Methods: We conducted a retrospective study of 339 AHF admissions at Tygerberg Hospital (TBH), Cape Town, during 2022. Comprehensive data, including demographics, clinical characteristics, investigations (echocardiography, coronary angiography), treatment regimens, and outcomes, were analysed. Patients were identified using the International Classification of Diseases, Tenth Revision (ICD-10) codes for HF and cardiomyopathy.

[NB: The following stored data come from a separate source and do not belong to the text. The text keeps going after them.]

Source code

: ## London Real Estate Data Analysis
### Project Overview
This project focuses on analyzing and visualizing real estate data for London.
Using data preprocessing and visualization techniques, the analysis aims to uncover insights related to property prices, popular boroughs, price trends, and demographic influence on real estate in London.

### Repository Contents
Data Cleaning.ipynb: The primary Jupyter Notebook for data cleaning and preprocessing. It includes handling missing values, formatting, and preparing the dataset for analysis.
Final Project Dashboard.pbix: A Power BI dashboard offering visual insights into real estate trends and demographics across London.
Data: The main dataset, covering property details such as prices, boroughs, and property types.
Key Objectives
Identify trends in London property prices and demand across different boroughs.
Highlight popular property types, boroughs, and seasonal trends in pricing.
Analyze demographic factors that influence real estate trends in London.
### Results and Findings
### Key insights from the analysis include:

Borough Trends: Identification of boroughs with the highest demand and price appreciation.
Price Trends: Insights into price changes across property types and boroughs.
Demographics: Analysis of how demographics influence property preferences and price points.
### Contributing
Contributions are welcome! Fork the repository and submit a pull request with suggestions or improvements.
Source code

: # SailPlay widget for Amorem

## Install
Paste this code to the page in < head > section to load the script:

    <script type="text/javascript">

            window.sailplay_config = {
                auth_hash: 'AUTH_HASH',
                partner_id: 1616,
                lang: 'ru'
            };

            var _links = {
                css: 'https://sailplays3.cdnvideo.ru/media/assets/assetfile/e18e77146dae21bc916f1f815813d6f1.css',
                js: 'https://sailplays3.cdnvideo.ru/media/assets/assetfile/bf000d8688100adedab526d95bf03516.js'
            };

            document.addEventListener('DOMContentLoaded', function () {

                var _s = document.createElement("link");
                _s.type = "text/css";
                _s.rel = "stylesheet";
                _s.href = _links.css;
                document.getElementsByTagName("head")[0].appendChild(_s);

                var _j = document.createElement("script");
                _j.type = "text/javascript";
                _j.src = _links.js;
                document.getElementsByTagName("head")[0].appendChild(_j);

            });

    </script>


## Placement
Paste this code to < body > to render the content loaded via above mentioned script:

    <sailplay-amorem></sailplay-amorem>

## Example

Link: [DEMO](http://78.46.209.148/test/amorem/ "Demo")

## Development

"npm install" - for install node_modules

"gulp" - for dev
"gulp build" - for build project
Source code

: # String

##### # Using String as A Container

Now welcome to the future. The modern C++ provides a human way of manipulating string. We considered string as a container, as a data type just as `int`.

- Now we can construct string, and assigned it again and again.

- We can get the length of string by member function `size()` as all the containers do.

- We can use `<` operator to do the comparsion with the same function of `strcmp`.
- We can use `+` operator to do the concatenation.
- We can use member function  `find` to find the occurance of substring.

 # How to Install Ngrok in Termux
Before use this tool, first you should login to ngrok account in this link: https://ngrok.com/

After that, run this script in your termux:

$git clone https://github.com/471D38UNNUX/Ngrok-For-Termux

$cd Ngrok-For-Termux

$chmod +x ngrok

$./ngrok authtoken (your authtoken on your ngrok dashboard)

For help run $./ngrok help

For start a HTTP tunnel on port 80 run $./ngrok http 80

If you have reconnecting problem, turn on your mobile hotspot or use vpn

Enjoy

Results: The cohort (mean age 53 ± 15.4 years, 51.9% male) demonstrated a high burden of non-ischaemic cardiomyopathy with HF with reduced ejection fraction (HFrEF) predominance (91%). Comorbidities were highly prevalent (74% hypertension, 43.4% diabetes). While conventional guideline-directed medical therapy (GDMT) utilisation was robust (88.7% beta blocker [BB], 87.5% angiotensin-converting enzyme inhibitor [ACEi]/ angiotensin receptor blocker [ARB]), novel therapies were markedly underutilised (3.9% sodium-glucose cotransporter 2 inhibitor [SGLT2i], 1.3% angiotensin receptor-neprilysin inhibitor [ARNi]). Only 42.9% of eligible patients for cardiac resynchronisation therapy (CRT) received implants. Clinical outcomes included rates of 3.9% in-hospital mortality, 27.7% 2-year case fatality, and 44.3% 30-day re-admission.
Conclusions: This study reveals a distinct AHF phenotype in South Africa, characterised by younger patients with a predominant non-ischaemic aetiology and high comorbidity burden. Despite adequate conventional GDMT implementation, significant therapeutic gaps persist in advanced therapies. The substantial re-admission burden highlights critical health system challenges, emphasising the urgent need for healthcare policy reforms and optimised care pathways in resource-limited settings.